Then deal with the each Implementation-specific functionality, one at a time.

So, if we are dealing with find-accomodation, deal with find-accomodation across component, composite and leaf. Then move on to deal with bookings across component, composite and leaf. Finally, move on to unbooking across component, composite and leaf

Deal with subsidiary functions first. So for example, deal with the find-accomodation first. This is used before you can do the booking, so in the same way that we would be guided by general software development principles to deal with it first (composing bigger functionality from primitive functions), similarly, would we do it here.

Test the solution thoroughly. Remember you are not done coding until you have tested and this holds true for every software project.

Now you will notice that Composite can be a real pain to test, since you have to repeatedly create composites and leaves before you can test operations on them. And depending on the number of functionalities you have to test, this can be horrendous.

My suggestion is to create the object-hierarchy of test-data and include a routine which uses some persistence mechanism to persist-to-disk and restore the hierarchy (possibly with an option to restore from several backups). You can then make changes to it, tweak it, add test cases and remove extraneous stuff. In-between tests, you persist the object-hierarchy.

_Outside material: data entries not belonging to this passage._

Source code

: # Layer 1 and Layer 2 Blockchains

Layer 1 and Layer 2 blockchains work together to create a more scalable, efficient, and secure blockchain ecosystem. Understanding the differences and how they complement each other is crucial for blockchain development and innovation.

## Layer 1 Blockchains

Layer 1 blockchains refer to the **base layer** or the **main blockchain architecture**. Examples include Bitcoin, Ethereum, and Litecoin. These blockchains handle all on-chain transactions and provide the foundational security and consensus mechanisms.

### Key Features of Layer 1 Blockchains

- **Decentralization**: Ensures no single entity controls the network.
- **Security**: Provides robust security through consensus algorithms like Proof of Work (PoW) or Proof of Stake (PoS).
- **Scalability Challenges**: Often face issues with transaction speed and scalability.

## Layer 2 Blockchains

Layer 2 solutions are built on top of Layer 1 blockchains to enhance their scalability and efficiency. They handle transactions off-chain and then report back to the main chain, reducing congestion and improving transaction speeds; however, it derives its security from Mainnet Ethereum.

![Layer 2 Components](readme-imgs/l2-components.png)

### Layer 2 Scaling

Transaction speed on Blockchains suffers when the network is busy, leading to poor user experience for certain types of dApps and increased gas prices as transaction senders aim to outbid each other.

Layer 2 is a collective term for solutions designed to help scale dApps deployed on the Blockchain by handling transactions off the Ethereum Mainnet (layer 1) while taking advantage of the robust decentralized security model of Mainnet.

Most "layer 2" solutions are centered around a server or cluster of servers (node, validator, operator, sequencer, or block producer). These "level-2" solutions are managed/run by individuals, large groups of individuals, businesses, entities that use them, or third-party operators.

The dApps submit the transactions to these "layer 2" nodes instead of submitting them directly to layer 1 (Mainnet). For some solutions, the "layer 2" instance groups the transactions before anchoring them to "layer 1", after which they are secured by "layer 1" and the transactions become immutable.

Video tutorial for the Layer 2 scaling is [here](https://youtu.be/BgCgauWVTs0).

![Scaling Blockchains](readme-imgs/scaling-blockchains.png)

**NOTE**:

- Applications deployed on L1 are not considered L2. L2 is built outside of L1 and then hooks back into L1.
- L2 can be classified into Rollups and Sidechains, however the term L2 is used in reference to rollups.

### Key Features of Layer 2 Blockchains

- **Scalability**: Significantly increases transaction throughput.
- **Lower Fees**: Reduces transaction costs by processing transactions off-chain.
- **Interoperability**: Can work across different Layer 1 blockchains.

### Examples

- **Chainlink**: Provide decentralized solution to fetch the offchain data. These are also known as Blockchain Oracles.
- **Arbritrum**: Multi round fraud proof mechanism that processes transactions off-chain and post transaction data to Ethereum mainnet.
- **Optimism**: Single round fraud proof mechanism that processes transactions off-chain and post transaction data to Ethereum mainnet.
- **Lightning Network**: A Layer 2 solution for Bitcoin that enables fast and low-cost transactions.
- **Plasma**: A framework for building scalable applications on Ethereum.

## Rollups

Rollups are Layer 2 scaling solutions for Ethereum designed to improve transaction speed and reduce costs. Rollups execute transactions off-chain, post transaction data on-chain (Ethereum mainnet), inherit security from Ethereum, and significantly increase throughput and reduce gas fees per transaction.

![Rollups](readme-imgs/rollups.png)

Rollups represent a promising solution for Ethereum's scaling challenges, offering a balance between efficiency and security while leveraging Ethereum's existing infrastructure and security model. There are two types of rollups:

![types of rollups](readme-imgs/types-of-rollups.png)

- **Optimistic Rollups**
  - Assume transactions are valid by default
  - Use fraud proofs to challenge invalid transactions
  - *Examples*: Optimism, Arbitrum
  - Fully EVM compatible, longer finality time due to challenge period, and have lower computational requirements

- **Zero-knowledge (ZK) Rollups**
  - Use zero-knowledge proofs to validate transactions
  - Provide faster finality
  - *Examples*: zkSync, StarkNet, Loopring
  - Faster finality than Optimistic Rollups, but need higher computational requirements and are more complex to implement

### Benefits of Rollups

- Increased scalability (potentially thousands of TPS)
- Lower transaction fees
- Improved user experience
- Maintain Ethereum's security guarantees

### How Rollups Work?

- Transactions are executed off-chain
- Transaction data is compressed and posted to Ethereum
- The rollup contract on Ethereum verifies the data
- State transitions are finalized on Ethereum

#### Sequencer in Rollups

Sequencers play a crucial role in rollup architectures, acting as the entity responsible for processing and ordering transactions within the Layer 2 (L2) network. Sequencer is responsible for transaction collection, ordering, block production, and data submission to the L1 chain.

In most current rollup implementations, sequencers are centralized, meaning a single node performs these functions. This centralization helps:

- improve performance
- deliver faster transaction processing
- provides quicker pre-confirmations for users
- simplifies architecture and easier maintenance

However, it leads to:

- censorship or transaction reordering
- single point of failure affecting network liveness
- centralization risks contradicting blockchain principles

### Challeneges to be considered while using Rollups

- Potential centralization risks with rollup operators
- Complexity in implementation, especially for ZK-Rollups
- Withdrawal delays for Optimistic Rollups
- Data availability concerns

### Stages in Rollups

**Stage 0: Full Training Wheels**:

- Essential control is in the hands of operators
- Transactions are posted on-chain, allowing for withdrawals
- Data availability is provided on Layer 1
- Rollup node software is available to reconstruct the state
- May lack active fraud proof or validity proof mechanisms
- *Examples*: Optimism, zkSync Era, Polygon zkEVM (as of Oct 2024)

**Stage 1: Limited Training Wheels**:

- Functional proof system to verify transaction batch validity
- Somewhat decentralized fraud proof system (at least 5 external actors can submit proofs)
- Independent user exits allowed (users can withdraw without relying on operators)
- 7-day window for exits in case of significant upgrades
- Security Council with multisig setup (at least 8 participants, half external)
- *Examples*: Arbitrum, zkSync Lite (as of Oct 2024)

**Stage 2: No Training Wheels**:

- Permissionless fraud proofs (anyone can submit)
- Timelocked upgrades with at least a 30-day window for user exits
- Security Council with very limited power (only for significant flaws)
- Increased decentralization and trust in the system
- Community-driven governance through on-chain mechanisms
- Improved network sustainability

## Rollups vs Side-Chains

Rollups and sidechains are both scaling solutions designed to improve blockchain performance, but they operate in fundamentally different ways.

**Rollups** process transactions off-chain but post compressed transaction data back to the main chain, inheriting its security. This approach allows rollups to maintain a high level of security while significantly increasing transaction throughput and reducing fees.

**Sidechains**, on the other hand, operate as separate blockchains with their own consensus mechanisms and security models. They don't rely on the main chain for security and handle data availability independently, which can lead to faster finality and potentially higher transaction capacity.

This not only saves you time and frustration (plus allowing other developers to code and test the solution simultaneously), but it also helps you to ensure consistency in the tests.

Composite/Treeview/XML: a natural fit

Composite is one of the most elegant and intuitive patterns. Later on when we look at the Interpreter pattern, you will see where it can save you from knowing a lot of XPATH. I load the XML file straight into a composite object-hierarchy which is linked to a treeview, do all the processing in the Composite hierarchy (including searching) and then store the results back into XML.